A best-selling Canadian author of 14 books on economic trends, real estate, the financial crisis, personal finance strategies, taxation and politics. Nationally-known speaker and lecturer on macroeconomics, the housing market and investment techniques. He is a licensed Investment Advisor with a fee-based, no-commission Toronto-based practice serving clients across Canada.


Bank of Canada to Trudeau: now it's over to you, dude

There never was any drama expected Wednesday morning. The nation’s central bankers, ferried around Ottawa in their dark cars, have no intention of lowering interest rates. Not now. Not ever if they can help it.

So the Bank of Canada level stays at one half of one percent. Chartered bank primes are stuck at 2.7% and five-year mortgages are a tad under three  – but with an upward bent once the spring housing market abates. All that talk about negative interest rates for the country is just that. Wind. Won’t happen. Even those waiting for Armageddon will be bitterly disappointed. No locusts. Nor squirrel stew.

In recent weeks a lot has changed. The dollar rebounded to 75 cents and oil – still volatile – has surged. (WTI touched $38 on Wednesday – a monumental advance of 30% in less than a month.)  Suddenly Bay Street’s not so slippery with gore. The TSX is a star performer, positive for 2016 while US markets still struggle in the red. The snap-back this blog talked about in January, as commodity prices tested 20-year lows, is here. At least for now. But it’s looking more and more like most heartache’s in the rear view.

Did I mention exports have increased, despite the oil disaster? Plus America (despite Trump) is on a roll. The latest jobs numbers killed it, and the Fed will be increasing its rate once or twice (so markets think) in 2016. Inflation’s back, which means deflation isn’t. And the global economy is, like me, tepid but compelling. Besides, it’s spring. Bunnies. Ponies. Asparagus. Less Adele. So much to rejoice.

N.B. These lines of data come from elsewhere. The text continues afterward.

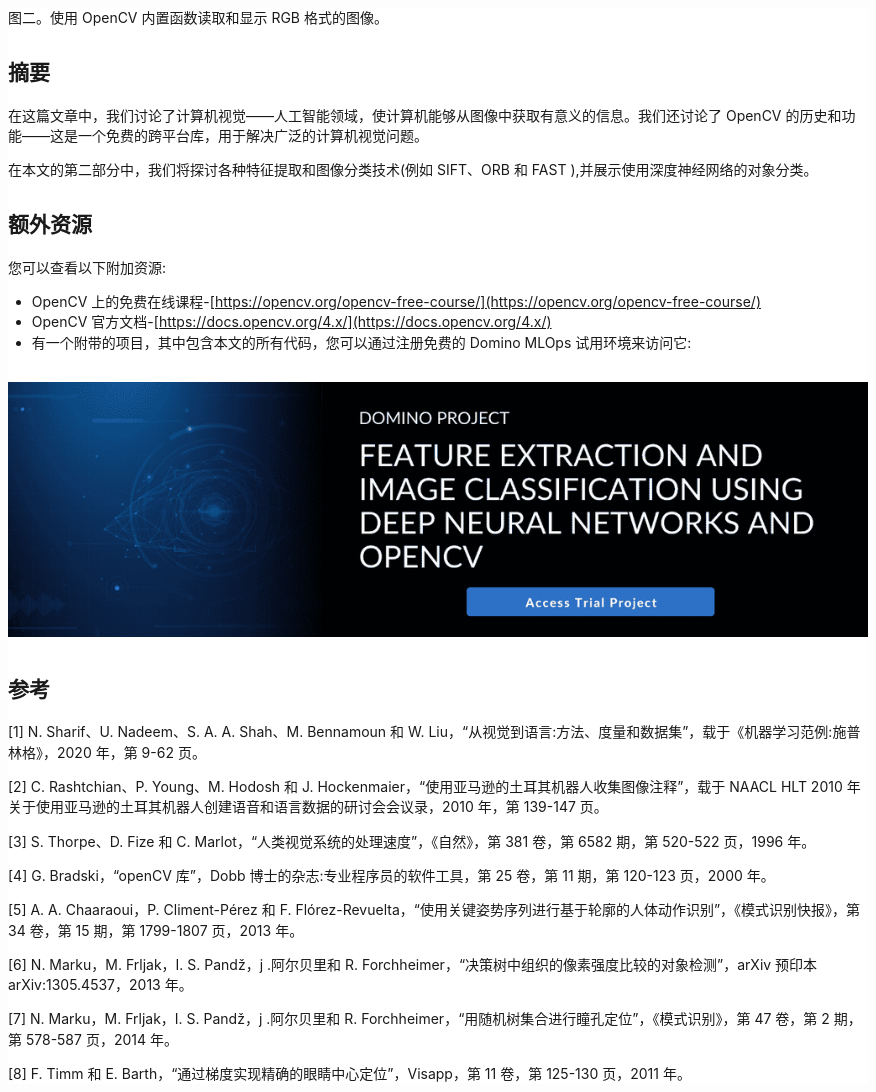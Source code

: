 图二。使用 OpenCV 内置函数读取和显示 RGB 格式的图像。

## 摘要

在这篇文章中，我们讨论了计算机视觉——人工智能领域，使计算机能够从图像中获取有意义的信息。我们还讨论了 OpenCV 的历史和功能——这是一个免费的跨平台库，用于解决广泛的计算机视觉问题。

在本文的第二部分中，我们将探讨各种特征提取和图像分类技术(例如 SIFT、ORB 和 FAST ),并展示使用深度神经网络的对象分类。

## 额外资源

您可以查看以下附加资源:

*   OpenCV 上的免费在线课程-[https://opencv.org/opencv-free-course/](https://opencv.org/opencv-free-course/)
*   OpenCV 官方文档-[https://docs.opencv.org/4.x/](https://docs.opencv.org/4.x/)
*   有一个附带的项目，其中包含本文的所有代码，您可以通过注册免费的 Domino MLOps 试用环境来访问它:

## [![OpenCV Trial Project](img/9e469123cfb399f3254a2c709273d3a7.png)](https://cta-redirect.hubspot.com/cta/redirect/6816846/810a435d-b16b-4415-a383-e5328cc61067) 

## 参考

[1] N. Sharif、U. Nadeem、S. A. A. Shah、M. Bennamoun 和 W. Liu，“从视觉到语言:方法、度量和数据集”，载于《机器学习范例:施普林格》，2020 年，第 9-62 页。

[2] C. Rashtchian、P. Young、M. Hodosh 和 J. Hockenmaier，“使用亚马逊的土耳其机器人收集图像注释”，载于 NAACL HLT 2010 年关于使用亚马逊的土耳其机器人创建语音和语言数据的研讨会会议录，2010 年，第 139-147 页。

[3] S. Thorpe、D. Fize 和 C. Marlot，“人类视觉系统的处理速度”，《自然》，第 381 卷，第 6582 期，第 520-522 页，1996 年。

[4] G. Bradski，“openCV 库”，Dobb 博士的杂志:专业程序员的软件工具，第 25 卷，第 11 期，第 120-123 页，2000 年。

[5] A. A. Chaaraoui，P. Climent-Pérez 和 F. Flórez-Revuelta，“使用关键姿势序列进行基于轮廓的人体动作识别”，《模式识别快报》，第 34 卷，第 15 期，第 1799-1807 页，2013 年。

[6] N. Marku，M. Frljak，I. S. Pandž，j .阿尔贝里和 R. Forchheimer，“决策树中组织的像素强度比较的对象检测”，arXiv 预印本 arXiv:1305.4537，2013 年。

[7] N. Marku，M. Frljak，I. S. Pandž，j .阿尔贝里和 R. Forchheimer，“用随机树集合进行瞳孔定位”，《模式识别》，第 47 卷，第 2 期，第 578-587 页，2014 年。

[8] F. Timm 和 E. Barth，“通过梯度实现精确的眼睛中心定位”，Visapp，第 11 卷，第 125-130 页，2011 年。
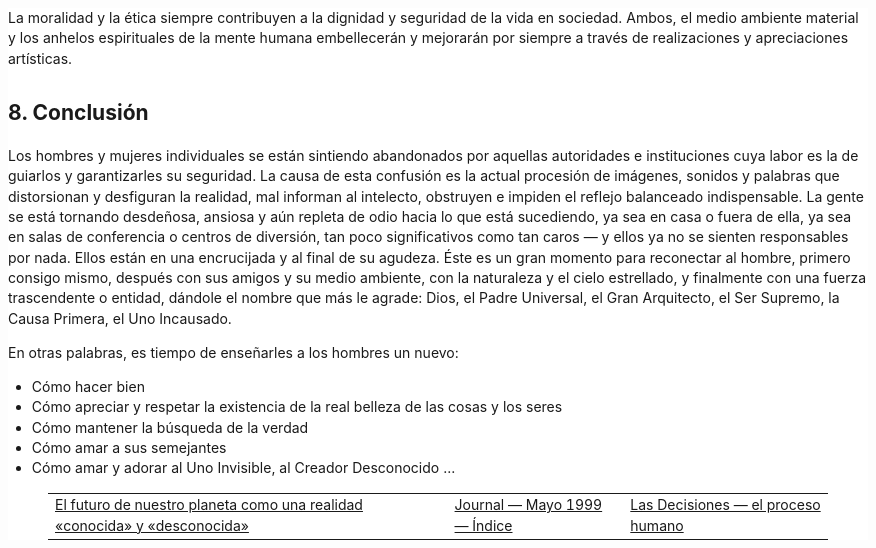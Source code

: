 La moralidad y la ética siempre contribuyen a la dignidad y seguridad de la vida en sociedad. Ambos, el medio ambiente material y los anhelos espirituales de la mente humana embellecerán y mejorarán por siempre a través de realizaciones y apreciaciones artísticas.

## 8. Conclusión

Los hombres y mujeres individuales se están sintiendo abandonados por aquellas autoridades e instituciones cuya labor es la de guiarlos y garantizarles su seguridad. La causa de esta confusión es la actual procesión de imágenes, sonidos y palabras que distorsionan y desfiguran la realidad, mal informan al intelecto, obstruyen e impiden el reflejo balanceado indispensable. La gente se está tornando desdeñosa, ansiosa y aún repleta de odio hacia lo que está sucediendo, ya sea en casa o fuera de ella, ya sea en salas de conferencia o centros de diversión, tan poco significativos como tan caros — y ellos ya no se sienten responsables por nada. Ellos están en una encrucijada y al final de su agudeza. Éste es un gran momento para reconectar al hombre, primero consigo mismo, después con sus amigos y su medio ambiente, con la naturaleza y el cielo estrellado, y finalmente con una fuerza trascendente o entidad, dándole el nombre que más le agrade: Dios, el Padre Universal, el Gran Arquitecto, el Ser Supremo, la Causa Primera, el Uno Incausado.

En otras palabras, es tiempo de enseñarles a los hombres un nuevo:

- Cómo hacer bien
- Cómo apreciar y respetar la existencia de la real belleza de las cosas y los seres
- Cómo mantener la búsqueda de la verdad
- Cómo amar a sus semejantes
- Cómo amar y adorar al Uno Invisible, al Creador Desconocido ...

<figure class="table chapter-navigator">
  <table>
    <tbody>
      <tr>
        <td>
        <a href="/es/article/Peep_Sober/The_Future_of_our_Planet_as_a_Known_and_Unknown_Reality">
          <span class="mdi mdi-arrow-left-drop-circle"></span><span class="pl-2">El futuro de nuestro planeta como una realidad «conocida» y «desconocida»</span>
        </a>
        </td>
        <td>
        <a href="/es/index/articles_iua_journal#journal-mayo-1999">
          <span class="mdi mdi-book-open-variant"></span><span class="pl-2">Journal — Mayo 1999 — Índice</span>
        </a>
        </td>
        <td>
        <a href="/es/article/Travis_Binion/Decisions_The_Human_Process">
          <span class="pr-2">Las Decisiones — el proceso humano</span><span class="mdi mdi-arrow-right-drop-circle"></span>
        </a>
        </td>
      </tr>
    </tbody>
  </table>
</figure>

Mostly, though, the Bank of Canada has Trudeau. The banker dudes are so happy to be laying it all at the feet of the coming budget and the ocean of red ink our hot PM is about to unveil. The latest consensus estimates are for a deficit of between $18 billion and $22 billion this year – despite  the new soak-the-rich tax, neutering of TFSAs and the expected anti-corp Doctor Tax to be unveiled on March 22nd.

When government purposefully spends more money than it takes in it’s called ‘fiscal stimulus’. This is different from the engineering down of interest rates (by the central bank). That’s ‘monetary stimulus.’ As of the end of this month, we’ll have both. Doesn’t happen often, and results this time from weak business investment in Canada and mountains of accumulating household debt. Those are the things Ottawa sweats over.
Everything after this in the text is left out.